TASK REQUIREMENTS => Where a line in the records below includes "adsorbed", pull that line out.

DATASET =>
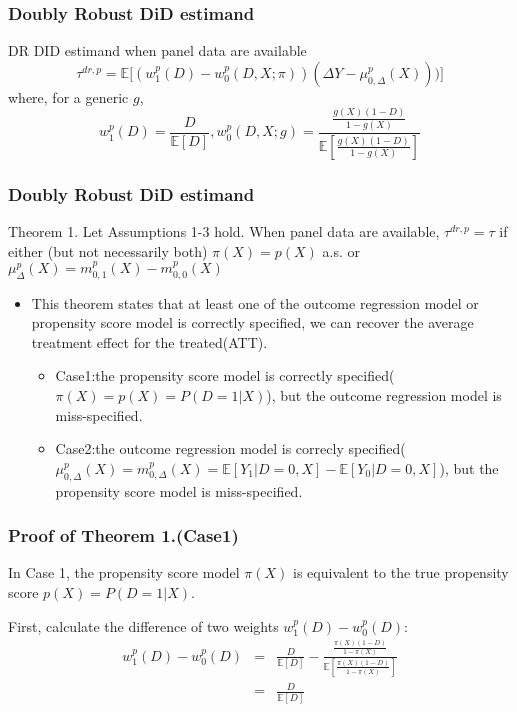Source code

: \documentclass{beamer}
\begin{document}
\begin{frame}\frametitle{Doubly Robust DiD estimand}
    \begin{block}{DR DID estimand when panel data are available}
        \begin{equation*}
        \tau^{dr,p} = \mathbb{E}\lbrack (w^{p}_{1}(D)- w^{p}_{0}(D,X;\pi))(\Delta Y - \mu ^{p}_{0,\Delta}(X)))\rbrack
        \end{equation*}
        where, for a generic $g$,
        \begin{equation*}
            w^{p}_{1}(D) = \frac{D}{ \mathbb{E}[D]},w^{p}_{0}(D,X;g) = \frac{ \frac{g(X)(1-D)}{1-g(X)}}{ \mathbb{E}[\frac{g(X)(1-D)}{1-g(X)}]}
        \end{equation*}
    \end{block}
\end{frame}

\begin{frame}\frametitle{Doubly Robust DiD estimand}
    \begin{block}{Theorem 1.}
        Let Assumptions 1-3 hold. When panel data are available, $\tau ^{dr,p} = \tau$ if either (but not necessarily both) $\pi(X) = p(X)$ a.s. or $\mu ^{p}_{\Delta}(X) = m^{p}_{0,1}(X) - m^{p}_{0,0}(X)$
    \end{block}

    \begin{itemize}
        \item This theorem states that at least one of the outcome regression model or propensity score model is correctly specified, we can recover the average treatment effect for the treated(ATT).
        \begin{itemize}
            \item Case1:the propensity score model is correctly specified($\pi(X) = p(X) = P(D = 1|X)$), but the outcome regression model is miss-specified.
            \item Case2:the outcome regression model is correcly specified($\mu ^{p}_{0,\Delta}(X) = m^{p}_{0,\Delta}(X) = \mathbb{E}[Y_{1}|D = 0, X] - \mathbb{E}[Y_{0}|D = 0, X]$), but the propensity score model is miss-specified.
        \end{itemize}
    \end{itemize}

\end{frame}

\begin{frame}\frametitle{Proof of Theorem 1.(Case1)}
    In Case 1, the propensity score model $\pi(X)$ is equivalent to the true propensity score $p(X) = P(D = 1|X)$. 

    First, calculate the difference of two weights $w^{p}_{1}(D) - w^{p}_{0}(D)$:
    \begin{eqnarray*}
        w^{p}_{1}(D) - w^{p}_{0}(D) &=& \frac{D}{ \mathbb{E}[D]} - \frac{ \frac{\pi(X)(1-D)}{1-\pi(X)}}{ \mathbb{E}[\frac{\pi(X)(1-D)}{1-\pi(X)}]} \\
        &=& \frac{D}{\mathbb{E}[D]}
    \end{eqnarray*}
\end{frame}
\end{document}
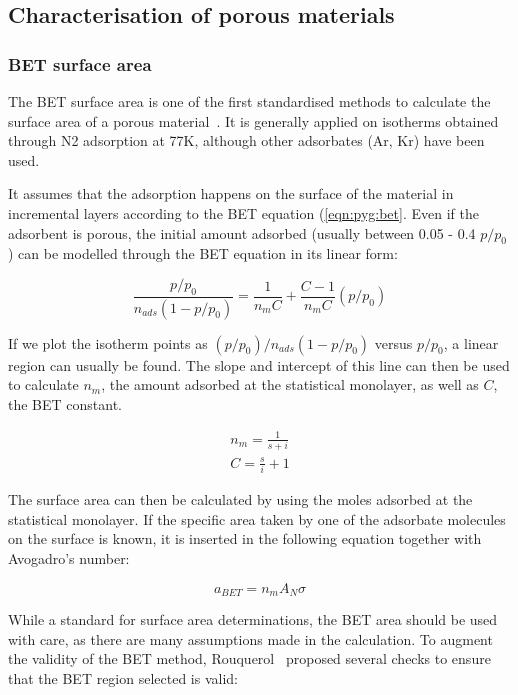 \subsection{Characterisation of porous materials}

\subsubsection{BET surface area}

The BET surface area is one of the first standardised methods to calculate the
surface area of a porous material~\cite{brunauerAdsorptionGasesMultimolecular1938}. 
It is generally applied on isotherms obtained
through N2 adsorption at 77K, although other adsorbates (Ar, Kr) have been used.

It assumes that the adsorption happens on the surface of the material in
incremental layers according to the BET equation (\ref{eqn:pyg:bet}. 
Even if the adsorbent is porous, the initial amount adsorbed 
(usually between 0.05 - 0.4 \(p/p_0\)) can be
modelled through the BET equation in its linear form:

\begin{equation}
    \frac{p/p_0}{n_{ads} (1-p/p_0)} = \frac{1}{n_{m} C} + \frac{C - 1}{n_{m} C}(p/p_0)
\end{equation}

If we plot the isotherm points as
\({(p/p_0)}/{n_{ads}(1-p/p_0)}\) versus \(p/p_0\), a linear region
can usually be found. The slope and intercept of this line
can then be used to calculate \(n_{m}\), the amount adsorbed at the
statistical monolayer, as well as \(C\), the BET constant.

\begin{gather}
    n_{m} = \frac{1}{s+i} \\
    C = \frac{s}{i} + 1
\end{gather}

The surface area can then be calculated by using the moles
adsorbed at the statistical monolayer. If the specific area taken
by one of the adsorbate molecules on the surface is known, it is
inserted in the following equation together with Avogadro's number:

\begin{equation}
    a_{BET} = n_m A_N \sigma
\end{equation}


While a standard for surface area determinations, the BET area
should be used with care, as there are many assumptions made in
the calculation. To augment the validity of the BET
method, Rouquerol~\cite{rouquerolAdsorptionPowdersPorous2013} proposed
several checks to ensure that the BET region selected is valid:


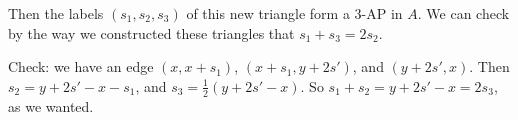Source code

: Then the labels $(s_1,s_2,s_3)$ of this new triangle form a 3-AP in $A$. We can check by the way we constructed these triangles that $s_1+s_3=2s_2$.

Check: we have an edge $(x,x+s_1)$, $(x+s_1,y+2s')$, and $(y+2s',x)$. Then $s_2 = y+2s'- x - s_1$, and $s_3 = \frac{1}{2}(y+2s'-x)$. So $s_1 + s_2 = y+ 2s' - x = 2s_3$, as we wanted.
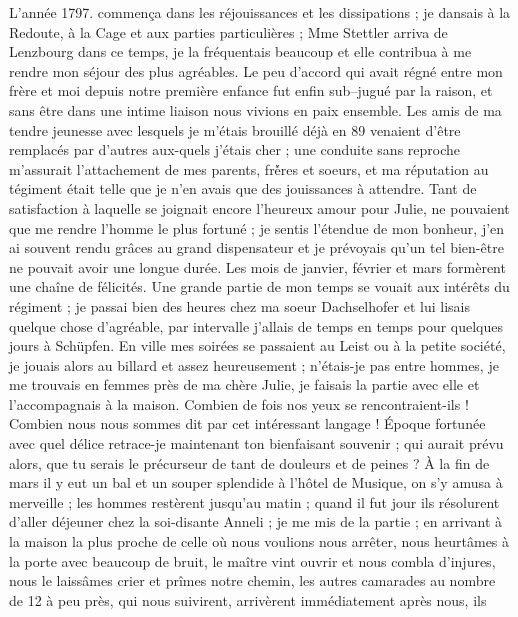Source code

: \documentclass[12pt]{article}
\begin{document}
 L’année 1797. commença dans les réjouissances et les
dissipations ; je dansais à la Redoute, à la Cage et aux parties particulières ; Mme Stettler arriva
de Lenzbourg dans ce temps, je la fréquentais beaucoup et elle contribua à me rendre mon séjour des
plus agréables. Le peu d’accord qui avait régné entre mon frère et moi depuis notre première enfance
fut enfin sub–jugué par la raison, et sans être dans une intime liaison nous vivions en paix
ensemble. Les amis de ma tendre jeunesse avec lesquels je m’étais brouillé déjà en 89 venaient
d’être remplacés par d’autres aux-quels j’étais cher ; une conduite sans reproche m’assurait
l’attachement de mes parents, frè́res et soeurs, et ma réputation au tégiment était telle que je
n’en avais que des jouissances à attendre. Tant de satisfaction à laquelle se joignait encore
l’heureux amour pour Julie, ne pouvaient que me rendre l’homme le plus fortuné ; je sentis l’étendue
de mon bonheur, j’en ai souvent rendu grâces au grand dispensateur et je prévoyais qu’un tel
bien-être ne pouvait avoir une longue durée. Les mois de janvier, février et mars formèrent une
chaîne de félicités. Une grande partie de mon temps se vouait aux intérêts du régiment ; je passai
bien des heures chez ma soeur Dachselhofer et lui lisais quelque chose d’agréable, par intervalle
j’allais de temps en temps pour quelques jours à Schüpfen. En ville mes soirées se passaient au
Leist ou à la petite société, je jouais alors au billard et assez heureusement ; n’étais-je pas
entre hommes, je me trouvais en femmes près de ma chère Julie, je faisais la partie avec elle et
l’accompagnais à la maison. Combien de fois nos yeux se rencontraient-ils ! Combien nous nous sommes
dit par cet intéressant langage ! Époque fortunée avec quel délice retrace-je maintenant ton
bienfaisant souvenir ; qui aurait prévu alors, que tu serais le précurseur de tant de douleurs et de
peines ? À la fin de mars il y eut un bal et un souper splendide à l’hôtel de Musique, on s’y amusa
à merveille ; les hommes restèrent jusqu’au matin ; quand il fut jour ils résolurent d’aller
déjeuner chez la soi-disante Anneli ; je me mis de la partie ; en arrivant à la maison la plus
proche de celle où nous voulions nous arrêter, nous heurtâmes à la porte avec beaucoup de bruit, le
maître vint ouvrir et nous combla d’injures, nous le laissâmes crier et prîmes notre chemin, les
autres camarades au nombre de 12 à peu près, qui nous suivirent, arrivèrent immédiatement après
nous, ils
\end{document}
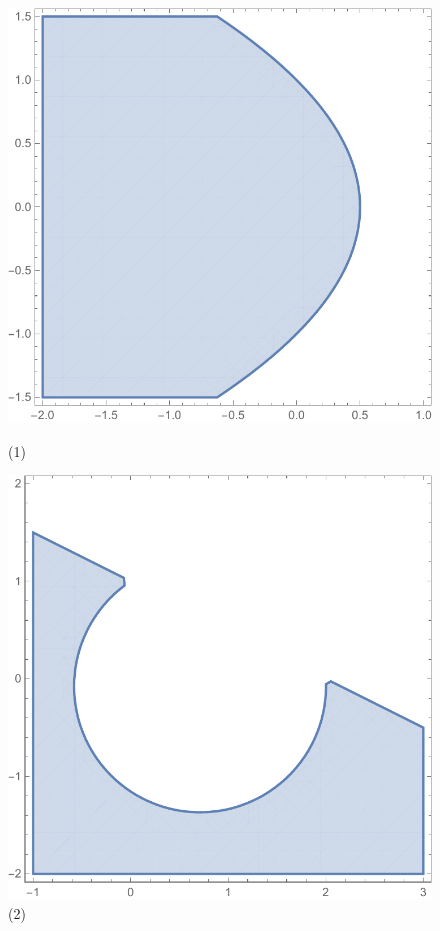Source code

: \documentclass{phyasgn}
\begin{document}
\begin{sol}[4]
    
\begin{figure}[htbp]
    \centering
    \begin{minipage}[b]{0.45\textwidth}
        \centering
        \includegraphics[width=\textwidth]{1.4(1).pdf}
        \caption{(1)}
    \end{minipage}
    \hspace{0.05\textwidth}
    \begin{minipage}[b]{0.45\textwidth}
        \centering
        \includegraphics[width=\textwidth]{1.4(2).pdf}
        \caption{(2)}
    \end{minipage}
\end{figure}
\end{sol}\par
\end{document}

SOLUTION TO THE PROBLEM =>
Even if the adsorbent is porous, the initial amount adsorbed 
can then be used to calculate \(n_{m}\), the amount adsorbed at the
adsorbed at the statistical monolayer. If the specific area taken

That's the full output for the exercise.